**Records shown:**
----

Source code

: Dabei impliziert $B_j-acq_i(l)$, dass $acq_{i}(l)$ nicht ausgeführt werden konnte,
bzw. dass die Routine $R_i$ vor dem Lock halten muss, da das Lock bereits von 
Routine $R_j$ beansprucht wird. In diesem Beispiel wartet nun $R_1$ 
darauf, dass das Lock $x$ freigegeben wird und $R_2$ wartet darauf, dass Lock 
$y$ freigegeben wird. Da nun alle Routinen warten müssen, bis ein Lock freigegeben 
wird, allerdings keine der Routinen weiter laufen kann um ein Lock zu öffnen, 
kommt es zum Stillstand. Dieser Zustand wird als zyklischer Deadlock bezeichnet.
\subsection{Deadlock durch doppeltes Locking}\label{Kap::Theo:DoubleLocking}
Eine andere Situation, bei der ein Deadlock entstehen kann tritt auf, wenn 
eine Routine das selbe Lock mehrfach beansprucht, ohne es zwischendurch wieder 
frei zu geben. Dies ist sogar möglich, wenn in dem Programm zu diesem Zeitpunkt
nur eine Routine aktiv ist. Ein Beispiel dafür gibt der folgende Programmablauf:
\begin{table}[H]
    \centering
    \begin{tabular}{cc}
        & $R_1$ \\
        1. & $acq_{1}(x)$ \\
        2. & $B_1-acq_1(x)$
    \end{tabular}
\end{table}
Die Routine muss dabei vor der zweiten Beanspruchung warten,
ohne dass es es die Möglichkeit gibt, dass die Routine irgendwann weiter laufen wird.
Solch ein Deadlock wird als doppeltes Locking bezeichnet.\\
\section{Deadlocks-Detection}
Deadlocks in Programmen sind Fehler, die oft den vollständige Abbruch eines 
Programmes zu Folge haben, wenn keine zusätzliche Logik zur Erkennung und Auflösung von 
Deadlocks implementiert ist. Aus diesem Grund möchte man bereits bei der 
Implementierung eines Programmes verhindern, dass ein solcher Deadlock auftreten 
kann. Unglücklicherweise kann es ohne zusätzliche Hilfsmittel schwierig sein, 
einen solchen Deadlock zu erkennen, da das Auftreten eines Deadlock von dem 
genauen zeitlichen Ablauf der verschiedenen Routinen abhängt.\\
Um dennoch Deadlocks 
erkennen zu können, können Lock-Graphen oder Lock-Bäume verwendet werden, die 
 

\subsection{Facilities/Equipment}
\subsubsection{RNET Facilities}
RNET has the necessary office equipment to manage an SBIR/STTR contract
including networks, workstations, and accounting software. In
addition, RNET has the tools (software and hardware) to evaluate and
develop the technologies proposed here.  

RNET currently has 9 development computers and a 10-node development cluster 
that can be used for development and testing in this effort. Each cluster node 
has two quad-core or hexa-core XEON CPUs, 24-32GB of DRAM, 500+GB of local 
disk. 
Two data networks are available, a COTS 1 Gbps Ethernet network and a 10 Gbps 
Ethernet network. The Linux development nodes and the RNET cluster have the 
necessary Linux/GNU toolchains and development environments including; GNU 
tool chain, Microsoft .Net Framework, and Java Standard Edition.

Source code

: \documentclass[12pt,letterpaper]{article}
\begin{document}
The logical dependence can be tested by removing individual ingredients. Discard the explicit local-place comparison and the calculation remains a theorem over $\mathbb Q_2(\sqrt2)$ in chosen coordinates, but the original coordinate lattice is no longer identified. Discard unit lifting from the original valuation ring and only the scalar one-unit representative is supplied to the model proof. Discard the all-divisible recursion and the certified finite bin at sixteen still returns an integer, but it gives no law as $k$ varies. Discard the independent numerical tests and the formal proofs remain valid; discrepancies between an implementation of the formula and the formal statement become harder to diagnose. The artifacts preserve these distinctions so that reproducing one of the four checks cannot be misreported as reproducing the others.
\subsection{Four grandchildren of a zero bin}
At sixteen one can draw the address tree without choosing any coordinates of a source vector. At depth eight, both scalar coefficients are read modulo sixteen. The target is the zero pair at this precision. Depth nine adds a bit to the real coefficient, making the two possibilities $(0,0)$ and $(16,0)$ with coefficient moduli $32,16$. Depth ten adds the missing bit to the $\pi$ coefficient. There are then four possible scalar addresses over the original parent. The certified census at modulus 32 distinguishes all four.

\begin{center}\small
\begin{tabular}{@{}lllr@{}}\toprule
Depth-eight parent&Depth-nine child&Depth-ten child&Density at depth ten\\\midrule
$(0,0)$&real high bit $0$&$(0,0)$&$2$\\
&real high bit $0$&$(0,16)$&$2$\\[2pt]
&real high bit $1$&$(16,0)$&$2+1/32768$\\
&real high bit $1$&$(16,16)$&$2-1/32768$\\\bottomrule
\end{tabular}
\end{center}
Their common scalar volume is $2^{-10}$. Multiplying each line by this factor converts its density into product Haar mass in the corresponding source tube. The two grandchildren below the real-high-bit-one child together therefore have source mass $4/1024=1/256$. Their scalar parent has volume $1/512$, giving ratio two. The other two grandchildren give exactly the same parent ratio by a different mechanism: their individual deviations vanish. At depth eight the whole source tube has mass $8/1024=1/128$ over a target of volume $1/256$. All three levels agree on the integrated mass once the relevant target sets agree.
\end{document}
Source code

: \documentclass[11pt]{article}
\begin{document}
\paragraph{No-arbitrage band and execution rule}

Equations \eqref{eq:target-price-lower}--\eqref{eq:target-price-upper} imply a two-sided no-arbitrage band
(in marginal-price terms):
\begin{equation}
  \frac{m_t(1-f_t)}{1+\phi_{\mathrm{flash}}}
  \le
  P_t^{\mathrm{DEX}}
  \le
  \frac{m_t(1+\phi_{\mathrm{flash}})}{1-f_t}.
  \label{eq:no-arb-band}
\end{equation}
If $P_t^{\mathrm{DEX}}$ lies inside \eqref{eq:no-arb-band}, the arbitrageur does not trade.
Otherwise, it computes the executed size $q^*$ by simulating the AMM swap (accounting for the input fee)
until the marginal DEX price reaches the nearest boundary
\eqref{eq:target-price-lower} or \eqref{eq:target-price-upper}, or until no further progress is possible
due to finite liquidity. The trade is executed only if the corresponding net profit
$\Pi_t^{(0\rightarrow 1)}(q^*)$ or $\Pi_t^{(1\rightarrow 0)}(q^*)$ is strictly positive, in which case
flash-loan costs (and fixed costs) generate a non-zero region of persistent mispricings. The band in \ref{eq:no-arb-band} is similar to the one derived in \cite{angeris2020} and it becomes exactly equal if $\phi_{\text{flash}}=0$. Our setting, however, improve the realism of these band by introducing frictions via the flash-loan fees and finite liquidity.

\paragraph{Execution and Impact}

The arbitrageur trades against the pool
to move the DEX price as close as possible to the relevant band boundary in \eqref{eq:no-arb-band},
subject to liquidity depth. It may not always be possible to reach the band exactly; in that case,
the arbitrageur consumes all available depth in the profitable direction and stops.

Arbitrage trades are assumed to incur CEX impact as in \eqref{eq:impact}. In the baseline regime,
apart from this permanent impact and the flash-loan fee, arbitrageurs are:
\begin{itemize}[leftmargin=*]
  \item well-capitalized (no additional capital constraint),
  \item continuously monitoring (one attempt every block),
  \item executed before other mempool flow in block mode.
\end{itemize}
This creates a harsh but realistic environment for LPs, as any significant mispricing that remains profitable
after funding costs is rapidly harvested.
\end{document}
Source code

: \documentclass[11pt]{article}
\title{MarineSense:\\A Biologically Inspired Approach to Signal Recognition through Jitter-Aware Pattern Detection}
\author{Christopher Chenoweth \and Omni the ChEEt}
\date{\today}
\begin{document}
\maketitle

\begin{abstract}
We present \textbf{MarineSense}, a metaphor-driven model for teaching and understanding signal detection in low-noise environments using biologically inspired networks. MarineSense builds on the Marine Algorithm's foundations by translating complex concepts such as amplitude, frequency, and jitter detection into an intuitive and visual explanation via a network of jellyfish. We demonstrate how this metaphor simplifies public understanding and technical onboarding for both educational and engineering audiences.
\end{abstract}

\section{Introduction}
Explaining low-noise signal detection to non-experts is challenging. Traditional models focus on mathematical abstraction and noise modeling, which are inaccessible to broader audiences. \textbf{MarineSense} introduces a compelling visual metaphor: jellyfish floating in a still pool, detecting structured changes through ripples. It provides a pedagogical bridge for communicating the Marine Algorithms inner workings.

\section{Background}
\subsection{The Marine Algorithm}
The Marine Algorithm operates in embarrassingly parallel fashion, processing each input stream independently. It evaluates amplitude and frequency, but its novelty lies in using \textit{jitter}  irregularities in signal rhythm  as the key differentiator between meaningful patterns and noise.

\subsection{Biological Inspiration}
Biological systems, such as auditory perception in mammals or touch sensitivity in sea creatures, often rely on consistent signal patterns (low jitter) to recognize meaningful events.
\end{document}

----

**Directions for this task:** State how many lines in the listing above contain "which". Offer nothing besides that number.

**Solution to the exercise:** 2